Time Period3 Months [change]
DirectionMoves Together 
StrengthInsignificant
Accuracy100.0%
ValuesDaily Returns

Guangzhou Jinyi Media  vs.  Beijing Enlight Media

 Performance 
       Timeline  
Guangzhou Jinyi Media 

Risk-Adjusted Performance

Very Weak

 
Weak
 
Strong
Over the last 90 days Guangzhou Jinyi Media has generated negative risk-adjusted returns adding no value to investors with long positions. Despite somewhat strong basic indicators, Guangzhou Jinyi is not utilizing all of its potentials. The current stock price disturbance, may contribute to short-term losses for the investors.
Beijing Enlight Media 

Risk-Adjusted Performance

Solid

 
Weak
 
Strong
Compared to the overall equity markets, risk-adjusted returns on investments in Beijing Enlight Media are ranked lower than 17 (%) of all global equities and portfolios over the last 90 days. Despite somewhat weak basic indicators, Beijing Enlight sustained solid returns over the last few months and may actually be approaching a breakup point.

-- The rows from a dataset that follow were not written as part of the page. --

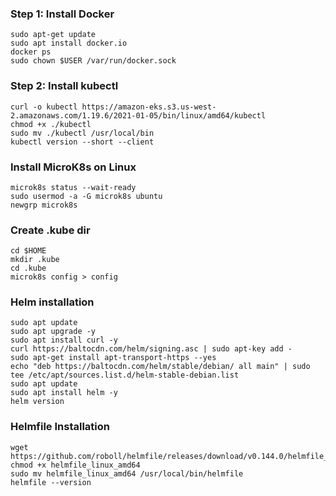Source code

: ### Step 1: Install Docker
``` shell
sudo apt-get update
sudo apt install docker.io
docker ps
sudo chown $USER /var/run/docker.sock
```

### Step 2: Install kubectl
``` shell
curl -o kubectl https://amazon-eks.s3.us-west-2.amazonaws.com/1.19.6/2021-01-05/bin/linux/amd64/kubectl
chmod +x ./kubectl
sudo mv ./kubectl /usr/local/bin
kubectl version --short --client
```

### Install MicroK8s on Linux

``` sudo snap install microk8s --classic
microk8s status --wait-ready
sudo usermod -a -G microk8s ubuntu
newgrp microk8s
```

### Create .kube dir
```
cd $HOME
mkdir .kube
cd .kube
microk8s config > config
```
### Helm installation
```
sudo apt update
sudo apt upgrade -y
sudo apt install curl -y
curl https://baltocdn.com/helm/signing.asc | sudo apt-key add -
sudo apt-get install apt-transport-https --yes
echo "deb https://baltocdn.com/helm/stable/debian/ all main" | sudo tee /etc/apt/sources.list.d/helm-stable-debian.list
sudo apt update
sudo apt install helm -y
helm version
```

### Helmfile Installation
```
wget https://github.com/roboll/helmfile/releases/download/v0.144.0/helmfile_linux_amd64
chmod +x helmfile_linux_amd64
sudo mv helmfile_linux_amd64 /usr/local/bin/helmfile
helmfile --version
```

Guangzhou Jinyi and Beijing Enlight Volatility Contrast

   Predicted Return Density   
       Returns  

Pair Trading with Guangzhou Jinyi and Beijing Enlight

The main advantage of trading using opposite Guangzhou Jinyi and Beijing Enlight positions is that it hedges away some unsystematic risk. Because of two separate transactions, even if Guangzhou Jinyi position performs unexpectedly, Beijing Enlight can make up some of the losses. Pair trading also minimizes risk from directional movements in the market. For example, if an entire industry or sector drops because of unexpected headlines, the short position in Beijing Enlight will offset losses from the drop in Beijing Enlight's long position.
The idea behind Guangzhou Jinyi Media and Beijing Enlight Media pairs trading is to make the combined position market-neutral, meaning the overall market's direction will not affect its win or loss (or potential downside or upside). This can be achieved by designing a pairs trade with two highly correlated stocks or equities that operate in a similar space or sector, making it possible to obtain profits through simple and relatively low-risk investment.
Check out your portfolio center.
Note that this page's information should be used as a complementary analysis to find the right mix of equity instruments to add to your existing portfolios or create a brand new portfolio. You can also try the Analyst Advice module to analyst recommendations and target price estimates broken down by several categories.